Likewise, you shouldn’t trust a VPN company that doesn’t have a public-facing leadership team and that doesn’t publicly publish security audits of its infrastructure and applications by well-known cybersecurity groups. You should also not trust VPN comparison sites, as they are often financially motivated to promote one service over another.
Will a VPN make me anonymous on the Internet?

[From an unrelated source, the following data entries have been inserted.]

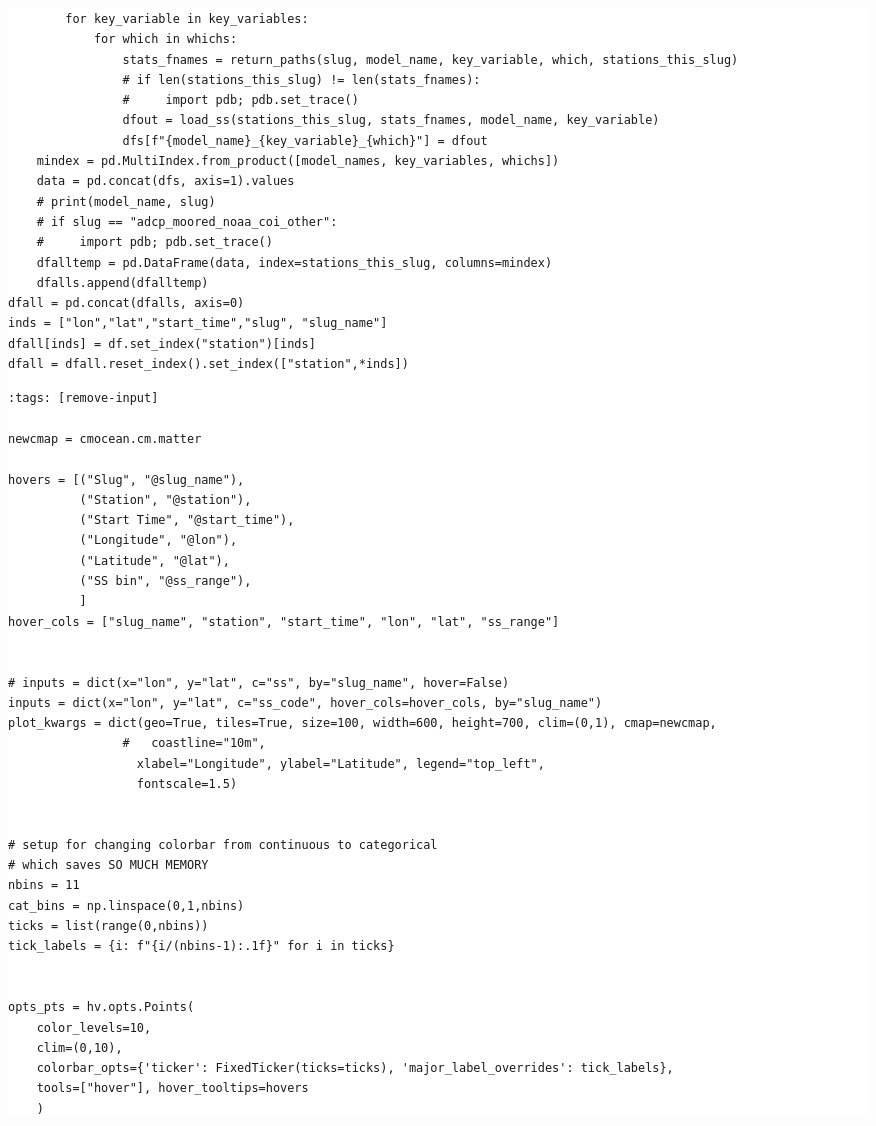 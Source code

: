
 ```{code-cell} ipython3
        for key_variable in key_variables:
            for which in whichs:
                stats_fnames = return_paths(slug, model_name, key_variable, which, stations_this_slug)
                # if len(stations_this_slug) != len(stats_fnames):
                #     import pdb; pdb.set_trace()
                dfout = load_ss(stations_this_slug, stats_fnames, model_name, key_variable)
                dfs[f"{model_name}_{key_variable}_{which}"] = dfout
    mindex = pd.MultiIndex.from_product([model_names, key_variables, whichs])
    data = pd.concat(dfs, axis=1).values
    # print(model_name, slug)
    # if slug == "adcp_moored_noaa_coi_other":
    #     import pdb; pdb.set_trace()
    dfalltemp = pd.DataFrame(data, index=stations_this_slug, columns=mindex)
    dfalls.append(dfalltemp)
dfall = pd.concat(dfalls, axis=0)
inds = ["lon","lat","start_time","slug", "slug_name"]
dfall[inds] = df.set_index("station")[inds]
dfall = dfall.reset_index().set_index(["station",*inds])
```

```{code-cell} ipython3
:tags: [remove-input]

newcmap = cmocean.cm.matter

hovers = [("Slug", "@slug_name"),
          ("Station", "@station"),
          ("Start Time", "@start_time"),
          ("Longitude", "@lon"),
          ("Latitude", "@lat"),
          ("SS bin", "@ss_range"),
          ]
hover_cols = ["slug_name", "station", "start_time", "lon", "lat", "ss_range"]


# inputs = dict(x="lon", y="lat", c="ss", by="slug_name", hover=False)
inputs = dict(x="lon", y="lat", c="ss_code", hover_cols=hover_cols, by="slug_name")
plot_kwargs = dict(geo=True, tiles=True, size=100, width=600, height=700, clim=(0,1), cmap=newcmap,
                #   coastline="10m", 
                  xlabel="Longitude", ylabel="Latitude", legend="top_left",
                  fontscale=1.5)


# setup for changing colorbar from continuous to categorical
# which saves SO MUCH MEMORY
nbins = 11
cat_bins = np.linspace(0,1,nbins)
ticks = list(range(0,nbins))
tick_labels = {i: f"{i/(nbins-1):.1f}" for i in ticks}


opts_pts = hv.opts.Points(
    color_levels=10,
    clim=(0,10),
    colorbar_opts={'ticker': FixedTicker(ticks=ticks), 'major_label_overrides': tick_labels},
    tools=["hover"], hover_tooltips=hovers
    )
```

Many cafes or hotels don’t spend much time securing their Wi-Fi networks. As at home, it means that a user can see another user’s computer on the local network. And if there’s a hacker in your favorite coffee shop, he could be spying on your web traffic to learn some information about you.
This was a serious issue a few years ago. Many websites did not use secure login on their login page. Hackers could get your bank account login and password and steal all your money.
Not using Wi-Fi at all was the best way to avoid this. But if you really needed to check your email account, you could use a trusted VPN server to prevent snooping — no one can see what’s going on in the tunnel.
Things have changed quite a bit. Now, the vast majority of Internet services have switched to HTTP and end-to-end encryption to make sure no one can see your private information, even without a VPN.
All of which brings me to today’s fallacies about VPNs. No, a VPN doesn’t mean you’ll be safer online. It depends on the VPN server.
If you are really concerned about your privacy, you should consider using Apple Privacy iCloud Private Relay or Microsoft Edge Secure Network. These proxy services have designed so that no one can see your web browsing activity.
When it comes to encryption, some protocols aren’t as secure as you think. L2TP with a pre-shared key for authentication can be decrypted, for example, breaking the unbreakable tunnel concept. WireGuard is the gold standard of VPN protocols — it relies on public and private keys. A secure server running OpenVPN with a server certificate is also a strong choice.
Types of VPNs
VPN for remote access: This would be a very good tool to have. However, make sure you disable your VPN connection before taking a break, because your company could see how much time you spend on social networks and other non-work services.
VPN for Developers: Developers are constantly using VPN technology to access remote servers or to create a site-to-site VPN connection so that these servers can talk to each other. It’s like bringing different computers into the same room, even if they’re thousands of miles apart.
VPN services and mobile VPN apps: These could be used to bypass censorship or access geo-blocked content. But don’t leave them on all the time, as it’s a security risk — your service provider handles all internet traffic. If you never feel like you can’t access a service because it’s blocked, you don’t need to sign up for a VPN service.
The final word on VPNs
All of this might sound a bit complicated, but the bottom line is pretty simple: A VPN is great and can meet different needs, but don’t deal with someone shady.